Your answer should reproduce every line of the material in which the word "optional" occurs.

=======

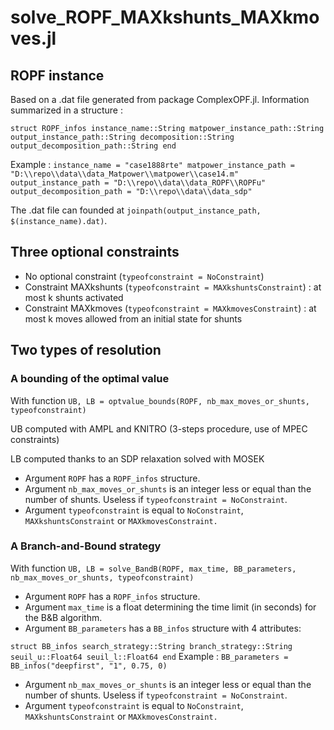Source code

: # solve_ROPF_MAXkshunts_MAXkmoves.jl

## ROPF instance
Based on a .dat file generated from package ComplexOPF.jl.
Information summarized in a structure :

`struct ROPF_infos
        instance_name::String
        matpower_instance_path::String
        output_instance_path::String
        decomposition::String
        output_decomposition_path::String
end`

Example :
`instance_name = "case1888rte"
matpower_instance_path = "D:\\repo\\data\\data_Matpower\\matpower\\case14.m"
output_instance_path = "D:\\repo\\data\\data_ROPF\\ROPFu"
output_decomposition_path = "D:\\repo\\data\\data_sdp"`

The .dat file can founded at `joinpath(output_instance_path, $(instance_name).dat)`.


## Three optional constraints
* No optional constraint (`typeofconstraint = NoConstraint`)
* Constraint MAXkshunts (`typeofconstraint = MAXkshuntsConstraint`) : at most k shunts activated
* Constraint MAXkmoves (`typeofconstraint = MAXkmovesConstraint`) : at most k moves allowed from an initial state for shunts

## Two types of resolution

### A bounding of the optimal value
With function `UB, LB = optvalue_bounds(ROPF, nb_max_moves_or_shunts, typeofconstraint)`

UB computed with AMPL and KNITRO (3-steps procedure, use of MPEC constraints)

LB computed thanks to an SDP relaxation solved with MOSEK

* Argument `ROPF` has a `ROPF_infos` structure.
* Argument `nb_max_moves_or_shunts` is an integer less or equal than the number of shunts. Useless if `typeofconstraint = NoConstraint`.
* Argument `typeofconstraint` is equal to `NoConstraint`, `MAXkshuntsConstraint` or `MAXkmovesConstraint.`

### A Branch-and-Bound strategy
With function `UB, LB = solve_BandB(ROPF, max_time, BB_parameters, nb_max_moves_or_shunts, typeofconstraint)`

* Argument `ROPF` has a `ROPF_infos` structure.
* Argument `max_time` is a float determining the time limit (in seconds) for the B&B algorithm.
* Argument `BB_parameters` has a `BB_infos` structure with 4 attributes:

`struct BB_infos
    search_strategy::String
    branch_strategy::String
    seuil_u::Float64
    seuil_l::Float64
end`
Example : `BB_parameters = BB_infos("deepfirst", "1", 0.75, 0)`
* Argument `nb_max_moves_or_shunts` is an integer less or equal than the number of shunts. Useless if `typeofconstraint = NoConstraint`.
* Argument `typeofconstraint` is equal to `NoConstraint`, `MAXkshuntsConstraint` or `MAXkmovesConstraint.`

=======

Answer to the problem =>
## Three optional constraints
* No optional constraint (`typeofconstraint = NoConstraint`)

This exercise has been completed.